When poet and translator Andrew Frisardi was on the receiving-end of such treatment for his translation of Vita Nova (Northwestern University Press) in the pages of the Times Literary Supplement, he did what anyone would do. He wrote to the editors to set the record straight.
They haven’t printed his reply, but he’s graciously passed it along to Call of the Siren. Frisardi’s reply already appears in the comments thread of the post “Some painful reading,” but it also deserves special attention here. Why? Because I think it’s a model example of how to respond if you’re ever caught in a similar situation.

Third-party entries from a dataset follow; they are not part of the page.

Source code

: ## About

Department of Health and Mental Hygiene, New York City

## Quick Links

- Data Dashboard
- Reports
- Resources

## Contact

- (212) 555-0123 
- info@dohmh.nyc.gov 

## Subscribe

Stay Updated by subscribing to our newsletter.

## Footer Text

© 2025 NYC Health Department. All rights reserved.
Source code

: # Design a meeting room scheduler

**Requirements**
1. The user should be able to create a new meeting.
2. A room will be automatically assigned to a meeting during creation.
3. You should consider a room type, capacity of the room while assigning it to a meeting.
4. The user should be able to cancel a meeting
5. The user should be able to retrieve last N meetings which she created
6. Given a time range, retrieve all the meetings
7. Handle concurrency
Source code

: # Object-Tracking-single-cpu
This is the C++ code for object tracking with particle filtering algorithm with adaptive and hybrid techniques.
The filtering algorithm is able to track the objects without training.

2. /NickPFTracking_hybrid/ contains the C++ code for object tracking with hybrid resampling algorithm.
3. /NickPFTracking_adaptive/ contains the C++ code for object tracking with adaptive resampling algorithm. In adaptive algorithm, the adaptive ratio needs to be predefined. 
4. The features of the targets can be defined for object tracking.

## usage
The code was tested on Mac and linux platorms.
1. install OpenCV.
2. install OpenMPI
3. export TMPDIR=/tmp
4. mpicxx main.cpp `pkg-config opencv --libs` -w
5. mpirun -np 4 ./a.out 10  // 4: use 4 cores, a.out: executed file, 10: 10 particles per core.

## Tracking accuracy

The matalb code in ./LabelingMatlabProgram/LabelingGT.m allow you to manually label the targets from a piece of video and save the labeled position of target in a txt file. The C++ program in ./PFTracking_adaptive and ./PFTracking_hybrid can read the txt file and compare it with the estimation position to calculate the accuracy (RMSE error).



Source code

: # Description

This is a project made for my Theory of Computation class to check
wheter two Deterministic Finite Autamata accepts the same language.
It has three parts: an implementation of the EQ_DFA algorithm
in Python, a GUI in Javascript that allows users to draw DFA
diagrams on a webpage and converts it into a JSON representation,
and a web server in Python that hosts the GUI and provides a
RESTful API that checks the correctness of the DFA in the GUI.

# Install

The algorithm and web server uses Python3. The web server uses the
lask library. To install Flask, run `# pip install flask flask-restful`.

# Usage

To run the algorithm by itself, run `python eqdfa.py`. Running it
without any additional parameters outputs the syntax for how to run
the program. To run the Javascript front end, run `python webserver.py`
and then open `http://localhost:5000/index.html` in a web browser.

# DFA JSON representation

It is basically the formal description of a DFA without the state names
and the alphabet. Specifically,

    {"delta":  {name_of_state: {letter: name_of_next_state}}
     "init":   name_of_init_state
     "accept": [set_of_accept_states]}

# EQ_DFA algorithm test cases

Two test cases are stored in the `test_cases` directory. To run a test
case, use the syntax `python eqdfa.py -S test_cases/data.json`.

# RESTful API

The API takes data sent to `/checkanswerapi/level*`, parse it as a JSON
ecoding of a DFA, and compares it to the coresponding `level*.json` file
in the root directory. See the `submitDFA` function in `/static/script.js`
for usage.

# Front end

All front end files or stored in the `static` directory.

Frisardi could very well have let his temper flare, but instead he offers a measured response that’s very much in the spirit of other TLS letters (so I can’t understand why the editors haven’t printed it) and that covers a lot of terrain in a short amount of space:
I agree with Adam Elgar’s disagreement with Paul Howard’s review of Anthony Mortimer’s and my editions of Dante’s ‘Vita Nova’. The review was off the mark in a number of ways, not least of which was his characterization of contractions such as ‘don’t’ as ‘modern’. Has Mr Howard read Shakespeare or Donne (who don’t hesitate to use ‘em)? Are the Elizabethans ‘modern’? Has he read Dante? Is he familiar with the very frequent speech-register Florentine diction—including contractions—even in the early poems? As for ‘cool’, the 1828 edition of ‘Webster’s’ says it means ‘manifesting coldness or dislike; chilling; apathetic; as, a cool manner’—a meaning still current, certainly an apt one for the context in the poem he cites, and hardly ‘modern’ or ‘politically correct’. Mr Howard criticizes the choice of adjectives in my translation of ‘Tanto gentile’, too, as being intrusively or self-consciously modern. I have the poem describing Beatrice as ‘open’ and ‘self-possessed’, which actually (as I explain fully in the notes section of the book) are truthful interpretations of the untranslatable words ‘gentile’ and ‘onesta’. Anthony Mortimer gives ‘gentle’ and ‘noble’ for the same words, thus ignoring altogether ‘onesta’, the thirteenth-century meaning of which can be given as ‘dignified’–or ‘self-possessed’. Instead he translates ‘gentile’ twice (and ‘gentle’ is questionable at best as a translation for that word). Neither Mr Mortimer nor Mr Howard ask themselves, apparently, why Dante says in the next lines of ‘Tanto gentile’ that people’s tongues tremble and their eyes don’t dare to look at her as Beatrice approaches. Would that be a normal reaction to someone who is merely ‘gentle and noble’, or was everyone in Florence prone to seizures? Rather, self-possession and openness certainly can be disconcerting, precisely because they are qualities of someone who is totally, vibrantly alive. This fits Dante’s view of Beatrice very well, despite the ‘seven centuries of reverence’ that Mr Elgar rightly points out throws a wet blanket over contemporary readings of the ‘Vita Nova’.